The Third Way was often written about and discussed while Bill Clinton was in office. In the UK it was harshly criticized by opponents of Prime Minister Tony Blair. But when President Bush took office and was identified in the Washington Post as being himself a communitarian, this news was totally ignored by almost everyone in the USA. The fact that both U.S. presidential candidates in 2004 were communitarians was not reported. (In the coming 2008 elections the only way communitarian politics will become part of the public debate is if American voters get to ask their candidates about their “values.”)
In my first article I explained how the US Congressional adoption of CAFTA placed our nation under supreme community law. Many readers asked for more information about where to study this new law. A few were absolutely outraged it’s not taught at every public school.
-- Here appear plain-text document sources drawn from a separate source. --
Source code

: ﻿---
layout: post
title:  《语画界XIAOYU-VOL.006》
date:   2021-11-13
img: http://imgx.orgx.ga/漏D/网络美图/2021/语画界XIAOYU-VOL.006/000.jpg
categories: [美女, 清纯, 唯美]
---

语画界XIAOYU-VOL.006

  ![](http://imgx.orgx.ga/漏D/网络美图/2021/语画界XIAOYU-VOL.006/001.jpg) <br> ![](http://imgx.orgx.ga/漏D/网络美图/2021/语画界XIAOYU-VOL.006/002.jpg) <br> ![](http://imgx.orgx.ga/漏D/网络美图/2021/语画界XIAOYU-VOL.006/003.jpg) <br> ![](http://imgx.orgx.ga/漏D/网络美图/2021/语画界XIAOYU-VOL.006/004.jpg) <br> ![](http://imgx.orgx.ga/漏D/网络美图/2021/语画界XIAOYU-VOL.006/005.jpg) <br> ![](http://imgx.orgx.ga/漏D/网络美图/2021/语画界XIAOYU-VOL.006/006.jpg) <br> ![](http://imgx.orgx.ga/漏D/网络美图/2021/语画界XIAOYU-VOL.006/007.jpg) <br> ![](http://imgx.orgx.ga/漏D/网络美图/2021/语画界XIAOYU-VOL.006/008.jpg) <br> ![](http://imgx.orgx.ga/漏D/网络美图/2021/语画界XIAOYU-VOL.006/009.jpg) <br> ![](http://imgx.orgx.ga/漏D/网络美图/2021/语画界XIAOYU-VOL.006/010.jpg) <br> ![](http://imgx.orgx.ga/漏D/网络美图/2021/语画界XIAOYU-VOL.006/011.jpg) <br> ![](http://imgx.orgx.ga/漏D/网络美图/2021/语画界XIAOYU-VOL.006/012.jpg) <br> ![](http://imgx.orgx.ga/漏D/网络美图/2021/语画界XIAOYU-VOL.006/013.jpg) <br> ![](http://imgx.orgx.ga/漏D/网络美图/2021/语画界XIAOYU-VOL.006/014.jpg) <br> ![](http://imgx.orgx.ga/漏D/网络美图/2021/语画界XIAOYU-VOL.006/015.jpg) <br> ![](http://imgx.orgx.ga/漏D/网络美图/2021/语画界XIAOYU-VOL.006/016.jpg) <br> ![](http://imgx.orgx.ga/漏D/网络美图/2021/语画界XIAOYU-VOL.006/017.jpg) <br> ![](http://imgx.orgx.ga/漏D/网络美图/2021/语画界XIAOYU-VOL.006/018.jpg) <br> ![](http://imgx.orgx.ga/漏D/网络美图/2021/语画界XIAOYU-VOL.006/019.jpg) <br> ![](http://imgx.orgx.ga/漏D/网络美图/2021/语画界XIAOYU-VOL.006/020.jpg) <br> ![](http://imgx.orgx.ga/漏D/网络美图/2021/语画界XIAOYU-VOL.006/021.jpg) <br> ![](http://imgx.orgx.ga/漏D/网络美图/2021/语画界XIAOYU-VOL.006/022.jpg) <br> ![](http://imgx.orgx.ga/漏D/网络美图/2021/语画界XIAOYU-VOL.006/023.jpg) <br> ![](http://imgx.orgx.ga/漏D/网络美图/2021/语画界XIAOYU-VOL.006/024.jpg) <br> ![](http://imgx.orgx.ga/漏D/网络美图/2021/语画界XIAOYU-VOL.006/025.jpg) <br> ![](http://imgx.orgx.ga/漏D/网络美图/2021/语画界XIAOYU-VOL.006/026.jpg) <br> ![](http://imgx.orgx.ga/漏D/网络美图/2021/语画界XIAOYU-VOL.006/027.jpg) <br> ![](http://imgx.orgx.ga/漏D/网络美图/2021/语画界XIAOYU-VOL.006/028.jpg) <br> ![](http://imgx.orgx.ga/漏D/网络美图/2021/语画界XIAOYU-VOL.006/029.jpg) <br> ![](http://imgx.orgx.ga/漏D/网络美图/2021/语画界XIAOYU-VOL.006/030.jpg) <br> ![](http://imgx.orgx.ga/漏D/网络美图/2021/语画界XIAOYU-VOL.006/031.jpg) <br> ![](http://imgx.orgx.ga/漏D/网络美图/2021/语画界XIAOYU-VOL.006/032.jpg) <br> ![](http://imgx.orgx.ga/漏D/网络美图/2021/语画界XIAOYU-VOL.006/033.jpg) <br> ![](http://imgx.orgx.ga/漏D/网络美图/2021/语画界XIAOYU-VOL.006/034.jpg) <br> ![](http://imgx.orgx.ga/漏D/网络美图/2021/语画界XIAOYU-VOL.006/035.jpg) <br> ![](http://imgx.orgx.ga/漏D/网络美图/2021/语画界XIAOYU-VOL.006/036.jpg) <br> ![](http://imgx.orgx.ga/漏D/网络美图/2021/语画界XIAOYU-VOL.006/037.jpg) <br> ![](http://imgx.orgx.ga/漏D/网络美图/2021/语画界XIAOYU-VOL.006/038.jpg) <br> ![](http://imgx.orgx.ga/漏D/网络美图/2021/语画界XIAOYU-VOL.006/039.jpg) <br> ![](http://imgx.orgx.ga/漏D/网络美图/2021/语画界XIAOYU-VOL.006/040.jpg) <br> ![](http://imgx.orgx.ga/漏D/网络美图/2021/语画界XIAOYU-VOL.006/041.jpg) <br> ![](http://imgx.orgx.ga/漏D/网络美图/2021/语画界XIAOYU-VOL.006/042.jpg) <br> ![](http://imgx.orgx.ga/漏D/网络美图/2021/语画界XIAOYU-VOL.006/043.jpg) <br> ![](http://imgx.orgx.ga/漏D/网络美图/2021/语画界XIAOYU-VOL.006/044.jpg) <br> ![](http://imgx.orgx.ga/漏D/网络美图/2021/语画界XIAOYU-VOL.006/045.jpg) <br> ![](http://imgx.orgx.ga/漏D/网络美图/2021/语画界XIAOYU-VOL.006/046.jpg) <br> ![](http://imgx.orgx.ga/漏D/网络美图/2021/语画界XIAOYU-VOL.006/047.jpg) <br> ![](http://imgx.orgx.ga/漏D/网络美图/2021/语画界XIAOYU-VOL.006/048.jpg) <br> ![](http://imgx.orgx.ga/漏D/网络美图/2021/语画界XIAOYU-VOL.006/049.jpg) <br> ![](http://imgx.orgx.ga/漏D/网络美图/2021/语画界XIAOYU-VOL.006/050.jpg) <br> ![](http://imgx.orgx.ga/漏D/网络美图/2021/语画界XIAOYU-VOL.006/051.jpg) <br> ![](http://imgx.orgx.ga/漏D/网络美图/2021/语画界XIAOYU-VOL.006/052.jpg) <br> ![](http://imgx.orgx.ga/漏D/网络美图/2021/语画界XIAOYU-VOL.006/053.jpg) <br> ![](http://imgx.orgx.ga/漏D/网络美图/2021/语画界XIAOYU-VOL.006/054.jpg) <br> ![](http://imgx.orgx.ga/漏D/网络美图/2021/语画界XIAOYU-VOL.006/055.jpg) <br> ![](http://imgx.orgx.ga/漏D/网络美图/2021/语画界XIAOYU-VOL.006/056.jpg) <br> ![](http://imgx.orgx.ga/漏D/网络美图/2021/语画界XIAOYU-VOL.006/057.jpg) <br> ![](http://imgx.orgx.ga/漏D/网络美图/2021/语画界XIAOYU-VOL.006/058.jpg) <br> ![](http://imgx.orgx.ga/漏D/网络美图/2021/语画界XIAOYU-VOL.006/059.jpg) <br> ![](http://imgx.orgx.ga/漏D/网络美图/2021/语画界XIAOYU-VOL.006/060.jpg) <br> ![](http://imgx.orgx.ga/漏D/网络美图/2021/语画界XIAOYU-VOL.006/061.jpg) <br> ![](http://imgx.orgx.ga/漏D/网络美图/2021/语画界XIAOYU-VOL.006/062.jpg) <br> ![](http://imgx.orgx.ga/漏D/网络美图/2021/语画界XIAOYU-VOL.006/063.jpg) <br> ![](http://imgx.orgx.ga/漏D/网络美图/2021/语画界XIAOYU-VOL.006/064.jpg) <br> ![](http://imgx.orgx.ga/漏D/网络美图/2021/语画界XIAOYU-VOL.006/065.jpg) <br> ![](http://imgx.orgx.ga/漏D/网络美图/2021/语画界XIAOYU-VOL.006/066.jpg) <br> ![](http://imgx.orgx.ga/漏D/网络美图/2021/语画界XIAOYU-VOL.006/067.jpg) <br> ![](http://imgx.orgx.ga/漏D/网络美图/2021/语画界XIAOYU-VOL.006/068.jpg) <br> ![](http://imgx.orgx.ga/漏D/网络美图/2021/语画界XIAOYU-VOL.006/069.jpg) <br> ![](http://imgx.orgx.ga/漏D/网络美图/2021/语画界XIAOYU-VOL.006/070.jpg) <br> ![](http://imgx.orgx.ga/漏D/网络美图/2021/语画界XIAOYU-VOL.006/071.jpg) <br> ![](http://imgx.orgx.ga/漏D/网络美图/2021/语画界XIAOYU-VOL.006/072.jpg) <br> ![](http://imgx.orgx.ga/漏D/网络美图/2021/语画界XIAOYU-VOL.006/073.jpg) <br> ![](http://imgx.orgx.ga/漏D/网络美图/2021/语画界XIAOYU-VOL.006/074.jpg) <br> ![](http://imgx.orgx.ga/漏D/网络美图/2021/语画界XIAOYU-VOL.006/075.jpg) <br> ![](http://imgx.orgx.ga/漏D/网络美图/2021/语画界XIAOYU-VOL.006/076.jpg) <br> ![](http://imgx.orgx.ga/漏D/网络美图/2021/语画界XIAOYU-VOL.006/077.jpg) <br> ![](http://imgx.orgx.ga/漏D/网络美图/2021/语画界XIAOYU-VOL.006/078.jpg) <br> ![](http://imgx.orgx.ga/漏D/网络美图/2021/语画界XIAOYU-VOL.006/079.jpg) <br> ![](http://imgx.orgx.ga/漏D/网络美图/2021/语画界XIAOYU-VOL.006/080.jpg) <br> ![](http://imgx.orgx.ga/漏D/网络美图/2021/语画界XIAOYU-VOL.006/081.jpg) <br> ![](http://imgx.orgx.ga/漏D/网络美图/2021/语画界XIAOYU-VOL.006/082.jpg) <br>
Here, we’re taught we’re so free we export our freedom to the world. Then we find out we don’t even study our own global-to-local legal system.
A communitarian ruling balances the rights of individuals and privately-owned property and businesses (formerly protected by national or constitutional law) against the rights of the “community.” Every nation included in the United Nations has been modifying their local political, economic, and legal system to adopt communitarian principles since 1992.
The brutal fact is, every nation, including the USA, adopts programs “to make political and legal internal reforms.” From Portugal to Greece to Slovakia, nations are integrating their sovereignty into the EU. Under the developing EU Agreement with Bosnia and Herzegovina, “BiH will transfer a share of its sovereignty to the European Community for supremacy of communitarian law and its application in all EU member states.”
In Italy, Communitarianism is defined as including and adopting the norms of EU law under Annex I, Article 41 of Communitarian Law 2001 (1 March 2002, No. 39). Every nation joining the EU is training administrators to apply and execute communitarian legal mandates in their home states. The Serbia and Montengro European Integration Office offers a program for “Harmonizators- law experts that will have to be well acquainted with the structure of communitarian law, type, and nature of the EU decisions and models of their implementation into the national legislature.”
European Communitarian Law has been a program of study for over twenty years. Araceli Mangas Martin, a Professor of International Public Law and International Relations at the Universidad de Salamanca wrote “European Communitarian Law and Spanish Law” (Madrid, Ed. Tecnos, 2nd ed) in 1987, and then became a Professor ‘Jean Monnet’ of Communitarian Law in 1991. Marco Balboni is a Prof. of Communitarian Law at the University of Bologna. Jose Antonio Sanchez Quintanilla, Secretary General of the IDEA has a diploma in European Communitarian Law from the University of Seville. Manuel Estella Hoyos, President of the Courts of Castilla and Leon has a BL (Law) from the University of Salamanca in 1962, majoring in matters related to European Communitarian Law in 1985, 86 and 87.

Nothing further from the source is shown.